= Try it =
Images in the data are to be skipped, while every line is restated exactly as written.

= Supplied entries =

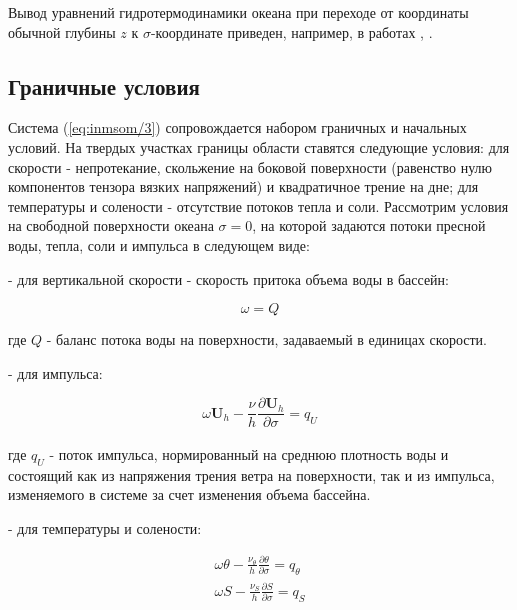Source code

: 	Вывод уравнений гидротермодинамики океана при переходе от координаты обычной глубины $z$ к $\sigma$-координате приведен, например,
	в работах \cite{AleskeevZalesny}, \cite{BlumbergMellor}.
	
	\subsection{Граничные условия}

    Система (\ref{eq:inmsom/3}) сопровождается набором граничных и начальных условий.
	На твердых участках границы области ставятся следующие условия: для скорости - непротекание, скольжение на боковой поверхности (равенство нулю компонентов тензора вязких напряжений) и квадратичное трение на дне; для температуры и солености - отсутствие потоков тепла и соли. 
	Рассмотрим условия на свободной поверхности океана $\sigma = 0 $, на которой задаются
	потоки пресной воды, тепла, соли и импульса в следующем виде:

	\bigskip
	- для вертикальной скорости - скорость притока объема воды в бассейн:

	\begin{equation} \label{eq:inmsom/bc1} 
	\displaystyle{ \omega =Q }
	\end{equation} 

	где $Q$ - баланс потока воды на поверхности, задаваемый в единицах скорости.

	\bigskip
	- для импульса:

	\begin{equation} \label{eq:inmsom/bc2} 
	\displaystyle{ \omega \textbf{U}_{h} -\frac{\nu }{h} \frac{\partial \textbf{U}_{h} }{\partial \sigma _{} } =q_{U} } 
	\end{equation} 

	где $q_U$ - поток импульса, нормированный на среднюю плотность воды и состоящий как из напряжения трения ветра на поверхности, так и из импульса, изменяемого в системе за счет изменения объема бассейна.

	\bigskip
	- для температуры и солености:

	\begin{equation} \label{eq:inmsom/bc3} 
	\begin{array}{l} 
	\displaystyle{ {\omega \theta -\frac{\nu _{\theta } }{h_{} } \frac{\partial \theta }{\partial \sigma } =q_{\theta } } } \\ 
	\displaystyle{ {\omega S-\frac{\nu _{S} }{h_{} } \frac{\partial S}{\partial \sigma } =q_{S} } } 
	\end{array} 
	\end{equation} 

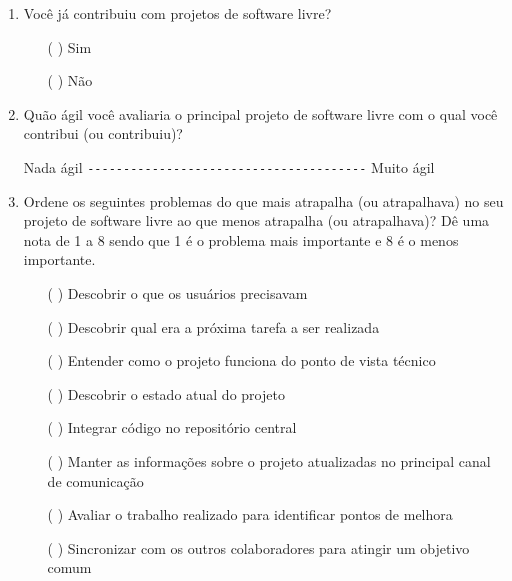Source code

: \begin{enumerate}
\item Você já contribuiu com projetos de software livre?
  \begin{itemize}
  \item[( )] Sim
  \item[( )] Não
  \end{itemize}

\item Quão ágil você avaliaria o principal projeto de software livre
  com o qual você contribui (ou contribuiu)?

  Nada ágil \verb=---------------------------------------= Muito ágil

\item Ordene os seguintes problemas do que mais atrapalha (ou
  atrapalhava) no seu projeto de software livre ao que menos atrapalha
  (ou atrapalhava)? Dê uma nota de 1 a 8 sendo que 1 é o problema mais
  importante e 8 é o menos importante.
  \begin{itemize}
  \item[( )] Descobrir o que os usuários precisavam
  \item[( )] Descobrir qual era a próxima tarefa a ser realizada
  \item[( )] Entender como o projeto funciona do ponto de vista
    técnico
  \item[( )] Descobrir o estado atual do projeto
  \item[( )] Integrar código no repositório central
  \item[( )] Manter as informações sobre o projeto atualizadas no
    principal canal de comunicação
  \item[( )] Avaliar o trabalho realizado para identificar pontos de
    melhora
  \item[( )] Sincronizar com os outros colaboradores para atingir um
    objetivo comum
  \end{itemize}


\end{enumerate}

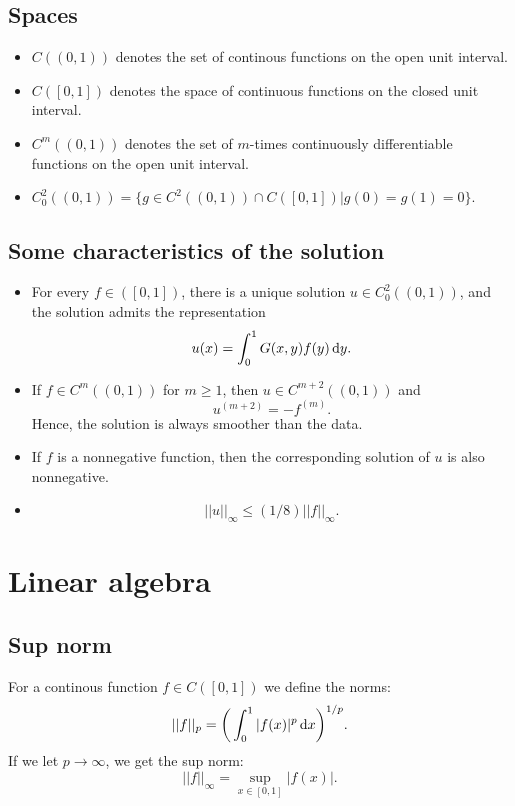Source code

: \documentclass[a4paper, 11pt, notitlepage, english]{article}
\renewcommand{\d}{{\rm d}}
\begin{document}
\clearpage

\subsection{Spaces}
\begin{itemize}
    \item $C((0,1))$ denotes the set of continous functions on the open unit interval.
    \item $C([0,1])$ denotes the space of continuous functions on the closed unit interval.
    \item $C^m((0,1))$ denotes the set of $m$-times continuously differentiable functions on the open unit interval.
    \item $C^2_0((0,1)) = \{ g\in C^2((0,1)) \cap C([0,1])|g(0)=g(1)=0\}.$
\end{itemize}

\subsection{Some characteristics of the solution}
\begin{itemize}
\item For every $f\in ([0,1])$, there is a unique solution $u \in C_0^2((0,1))$, and the solution admits the representation
$$u(x) \texttt{}= \int_0^1 G(x,y)f(y) \, \d y.$$
\item If $f\in C^m((0,1))$ for $m\geq 1$, then $u\in C^{m+2}((0,1))$ and
$$u^(m+2) = -f^(m).$$
Hence, the solution is always smoother than the data.
\item If $f$ is a nonnegative function, then the corresponding solution of $u$ is also nonnegative.
\item $$||u||_\infty \leq (1/8)||f||_\infty.$$
\end{itemize}

\section{Linear algebra}
\subsection{Sup norm}
For a continous function $f\in C([0,1])$ we define the norms:
$$||f||_p = \bigg(\int_0^1 |f(x)|^p \, \d x\bigg)^{1/p}.$$
If we let $p \to \infty$, we get the sup norm:
$$||f||_\infty = \sup_{x\in[0,1]} |f(x)|.$$
\end{document}

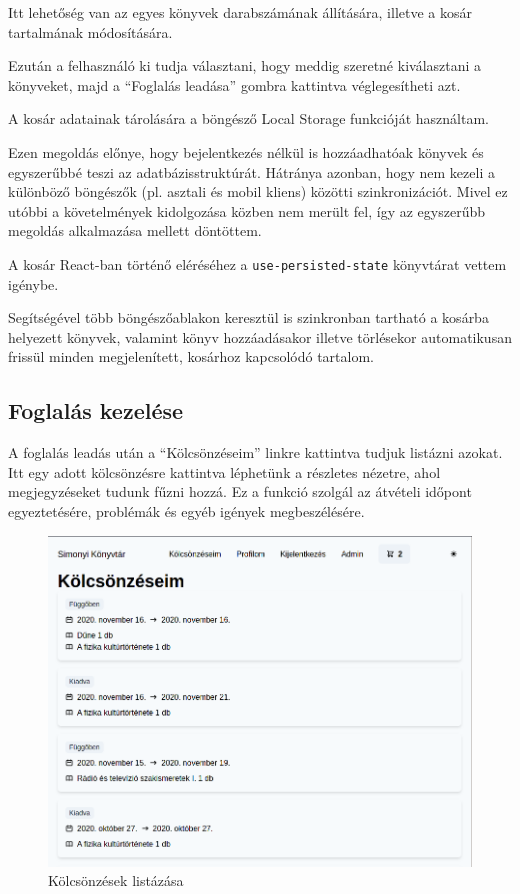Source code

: Itt lehetőség van az egyes könyvek darabszámának állítására, illetve a kosár tartalmának módosítására.

Ezután a felhasználó ki tudja választani, hogy meddig szeretné kiválasztani a könyveket, majd a ``Foglalás leadása'' gombra kattintva
véglegesítheti azt.

A kosár adatainak tárolására a böngésző Local Storage funkcióját használtam.

Ezen megoldás előnye, hogy bejelentkezés nélkül is hozzáadhatóak könyvek és egyszerűbbé teszi az adatbázisstruktúrát.
Hátránya azonban, hogy nem kezeli a különböző böngészők (pl. asztali és mobil kliens) közötti szinkronizációt. Mivel ez utóbbi a
követelmények kidolgozása közben nem merült fel, így az egyszerűbb megoldás alkalmazása mellett döntöttem.

A kosár React-ban történő eléréséhez a \lstinline|use-persisted-state| könyvtárat vettem igénybe.

Segítségével több böngészőablakon keresztül is szinkronban tartható a kosárba helyezett könyvek,
valamint könyv hozzáadásakor illetve törlésekor automatikusan frissül minden megjelenített, kosárhoz kapcsolódó tartalom.

\subsection{Foglalás kezelése}

A foglalás leadás után a ``Kölcsönzéseim'' linkre kattintva tudjuk listázni azokat. Itt egy adott kölcsönzésre kattintva
léphetünk a részletes nézetre, ahol megjegyzéseket tudunk fűzni hozzá. Ez a funkció szolgál az átvételi időpont egyeztetésére,
problémák és egyéb igények megbeszélésére.

\begin{figure}[!ht]
  \centering
  \includegraphics[width=150mm, keepaspectratio]{figures/orders-list.png}
  \caption{Kölcsönzések listázása}
  \label{fig:OrderList}
\end{figure}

= Exercise response =
Source code

: 	Вывод уравнений гидротермодинамики океана при переходе от координаты обычной глубины $z$ к $\sigma$-координате приведен, например,
	в работах \cite{AleskeevZalesny}, \cite{BlumbergMellor}.
	
	\subsection{Граничные условия}

    Система (\ref{eq:inmsom/3}) сопровождается набором граничных и начальных условий.
	На твердых участках границы области ставятся следующие условия: для скорости - непротекание, скольжение на боковой поверхности (равенство нулю компонентов тензора вязких напряжений) и квадратичное трение на дне; для температуры и солености - отсутствие потоков тепла и соли. 
	Рассмотрим условия на свободной поверхности океана $\sigma = 0 $, на которой задаются
	потоки пресной воды, тепла, соли и импульса в следующем виде:

	\bigskip
	- для вертикальной скорости - скорость притока объема воды в бассейн:

	\begin{equation} \label{eq:inmsom/bc1} 
	\displaystyle{ \omega =Q }
	\end{equation} 

	где $Q$ - баланс потока воды на поверхности, задаваемый в единицах скорости.

	\bigskip
	- для импульса:

	\begin{equation} \label{eq:inmsom/bc2} 
	\displaystyle{ \omega \textbf{U}_{h} -\frac{\nu }{h} \frac{\partial \textbf{U}_{h} }{\partial \sigma _{} } =q_{U} } 
	\end{equation} 

	где $q_U$ - поток импульса, нормированный на среднюю плотность воды и состоящий как из напряжения трения ветра на поверхности, так и из импульса, изменяемого в системе за счет изменения объема бассейна.

	\bigskip
	- для температуры и солености:

	\begin{equation} \label{eq:inmsom/bc3} 
	\begin{array}{l} 
	\displaystyle{ {\omega \theta -\frac{\nu _{\theta } }{h_{} } \frac{\partial \theta }{\partial \sigma } =q_{\theta } } } \\ 
	\displaystyle{ {\omega S-\frac{\nu _{S} }{h_{} } \frac{\partial S}{\partial \sigma } =q_{S} } } 
	\end{array} 
	\end{equation} 

Source code

: \begin{enumerate}
\item Você já contribuiu com projetos de software livre?
  \begin{itemize}
  \item[( )] Sim
  \item[( )] Não
  \end{itemize}

\item Quão ágil você avaliaria o principal projeto de software livre
  com o qual você contribui (ou contribuiu)?

  Nada ágil \verb=---------------------------------------= Muito ágil

\item Ordene os seguintes problemas do que mais atrapalha (ou
  atrapalhava) no seu projeto de software livre ao que menos atrapalha
  (ou atrapalhava)? Dê uma nota de 1 a 8 sendo que 1 é o problema mais
  importante e 8 é o menos importante.
  \begin{itemize}
  \item[( )] Descobrir o que os usuários precisavam
  \item[( )] Descobrir qual era a próxima tarefa a ser realizada
  \item[( )] Entender como o projeto funciona do ponto de vista
    técnico
  \item[( )] Descobrir o estado atual do projeto
  \item[( )] Integrar código no repositório central
  \item[( )] Manter as informações sobre o projeto atualizadas no
    principal canal de comunicação
  \item[( )] Avaliar o trabalho realizado para identificar pontos de
    melhora
  \item[( )] Sincronizar com os outros colaboradores para atingir um
    objetivo comum
  \end{itemize}


\end{enumerate}

Source code

: \documentclass[a4paper, 11pt, notitlepage, english]{article}
\renewcommand{\d}{{\rm d}}
\begin{document}
\clearpage

\subsection{Spaces}
\begin{itemize}
    \item $C((0,1))$ denotes the set of continous functions on the open unit interval.
    \item $C([0,1])$ denotes the space of continuous functions on the closed unit interval.
    \item $C^m((0,1))$ denotes the set of $m$-times continuously differentiable functions on the open unit interval.
    \item $C^2_0((0,1)) = \{ g\in C^2((0,1)) \cap C([0,1])|g(0)=g(1)=0\}.$
\end{itemize}

\subsection{Some characteristics of the solution}
\begin{itemize}
\item For every $f\in ([0,1])$, there is a unique solution $u \in C_0^2((0,1))$, and the solution admits the representation
$$u(x) \texttt{}= \int_0^1 G(x,y)f(y) \, \d y.$$
\item If $f\in C^m((0,1))$ for $m\geq 1$, then $u\in C^{m+2}((0,1))$ and
$$u^(m+2) = -f^(m).$$
Hence, the solution is always smoother than the data.
\item If $f$ is a nonnegative function, then the corresponding solution of $u$ is also nonnegative.
\item $$||u||_\infty \leq (1/8)||f||_\infty.$$
\end{itemize}

\section{Linear algebra}
\subsection{Sup norm}
For a continous function $f\in C([0,1])$ we define the norms:
$$||f||_p = \bigg(\int_0^1 |f(x)|^p \, \d x\bigg)^{1/p}.$$
If we let $p \to \infty$, we get the sup norm:
$$||f||_\infty = \sup_{x\in[0,1]} |f(x)|.$$
\end{document}

Source code

: Itt lehetőség van az egyes könyvek darabszámának állítására, illetve a kosár tartalmának módosítására.

Ezután a felhasználó ki tudja választani, hogy meddig szeretné kiválasztani a könyveket, majd a ``Foglalás leadása'' gombra kattintva
véglegesítheti azt.

A kosár adatainak tárolására a böngésző Local Storage funkcióját használtam.

Ezen megoldás előnye, hogy bejelentkezés nélkül is hozzáadhatóak könyvek és egyszerűbbé teszi az adatbázisstruktúrát.
Hátránya azonban, hogy nem kezeli a különböző böngészők (pl. asztali és mobil kliens) közötti szinkronizációt. Mivel ez utóbbi a
követelmények kidolgozása közben nem merült fel, így az egyszerűbb megoldás alkalmazása mellett döntöttem.

A kosár React-ban történő eléréséhez a \lstinline|use-persisted-state| könyvtárat vettem igénybe.

Segítségével több böngészőablakon keresztül is szinkronban tartható a kosárba helyezett könyvek,
valamint könyv hozzáadásakor illetve törlésekor automatikusan frissül minden megjelenített, kosárhoz kapcsolódó tartalom.

\subsection{Foglalás kezelése}

A foglalás leadás után a ``Kölcsönzéseim'' linkre kattintva tudjuk listázni azokat. Itt egy adott kölcsönzésre kattintva
léphetünk a részletes nézetre, ahol megjegyzéseket tudunk fűzni hozzá. Ez a funkció szolgál az átvételi időpont egyeztetésére,
problémák és egyéb igények megbeszélésére.

\begin{figure}[!ht]
  \centering
  \includegraphics[width=150mm, keepaspectratio]{figures/orders-list.png}
  \caption{Kölcsönzések listázása}
  \label{fig:OrderList}
\end{figure}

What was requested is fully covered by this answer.